С этой новостью было не так-то легко освоиться. Его больной разум отказывался от нее. Оливеру почему-то вообще трудно было думать. Не спуская глаз с человека, он мучительным усилием заставил себя додумать до конца:
– Значит, они отправились дальше. Но вы-то остались? Зачем? Вы… вы Сенбе? Я слышал вашу… Клеф называла ее симфонией.
– Вы слышали только часть. Она пока не закончена. Мне требовалось еще вот это. – Сенбе кивком показал на шторы, за которыми стоял приглушенный рев.
– Вам требовался метеор? – Истина с трудом пробивалась сквозь притупленное сознание, пока не наткнулась на какой-то участок мозга, еще не затронутый болью и способный к умозаключениям. – Метеор? Но…
Сенбе поднял руку, и этот жест, полный безотчетной властности, казалось, снова уложил Оливера на подушку. Сенбе терпеливо продолжал:
– Самое страшное уже позади, хотя бы на время. Если можете, постарайтесь забыть об этом. После катастрофы прошло уже несколько дней. Я же сказал вам, что вы долго спали. Я дал вам отдохнуть. Я знал, что дом не пострадает – по крайней мере, от огня.
– Значит, случится что-то еще? – пробормотал Оливер.
Уверенности в том, что ему так уж нужен ответ, у него не было. Столько времени его мучило любопытство, но сейчас, когда он узнал почти все, какая-то часть его существа решительно отказывалась выслушивать остальное. Может быть, эта слабость, это лихорадочное головокружение пройдут вместе с действием напитка… Голос Сенбе звучал ровно, успокаивающе, как будто он тоже хотел отвлечь Оливера от тяжелых мыслей.
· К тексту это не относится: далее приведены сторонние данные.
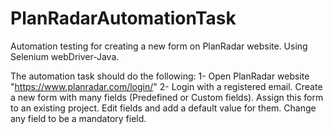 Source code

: # PlanRadarAutomationTask
Automation testing for creating a new form on PlanRadar website. Using Selenium webDriver-Java.

The automation task should do the following:
1- Open PlanRadar website "https://www.planradar.com/login/"
2- Login with a registered email.
Create a new form with many fields (Predefined or Custom fields).
Assign this form to an existing project.
Edit fields and add a default value for them.
Change any field to be a mandatory field.

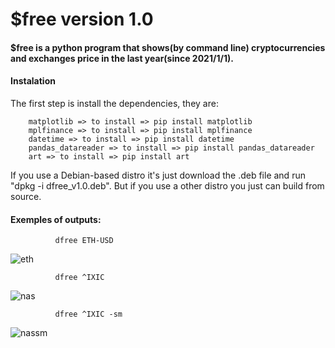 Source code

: # $free version 1.0

####  $free is a python program that shows(by command line) cryptocurrencies and exchanges price in the last year(since 2021/1/1).

#### Instalation
  The first step is install the dependencies, they are:
        
        matplotlib => to install => pip install matplotlib
        mplfinance => to install => pip install mplfinance
        datetime => to install => pip install datetime
        pandas_datareader => to install => pip install pandas_datareader
        art => to install => pip install art
  If you use a Debian-based distro it's just download the .deb file and run "dpkg -i dfree_v1.0.deb". But if you use a other distro you just can build from source.
              
     
#### Exemples of outputs:
              
              dfree ETH-USD
![eth](https://user-images.githubusercontent.com/82219902/132650736-96ebf8ea-fe0a-49f9-9e47-594eaeb5db06.png)
              

              dfree ^IXIC
![nas](https://user-images.githubusercontent.com/82219902/132651177-5d6c2391-d527-4f69-b031-403c147310c0.png)
              
              dfree ^IXIC -sm

![nassm](https://user-images.githubusercontent.com/82219902/132651452-d4cd51aa-a21d-45c7-b823-896fb635389a.png)


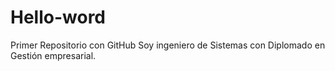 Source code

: # Hello-word
Primer Repositorio con GitHub
Soy ingeniero de Sistemas con Diplomado en Gestión empresarial.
Проще всего было лежать так спокойно и слушать.
– Я композитор, – говорил Сенбе. – Переложение некоторых форм бедствий на язык моего искусства – вот что меня занимает. Поэтому я и остался. Все прочие – дилетанты. Они приехали наслаждаться погодой и зрелищем. Последствия катастрофы – к чему они им? Но я – другое дело. Я считаю себя знатоком. И на мой взгляд, эти последствия не лишены известного интереса. Больше того, они мне нужны. Мне необходимо лично проследить их – на это у меня есть свои основания.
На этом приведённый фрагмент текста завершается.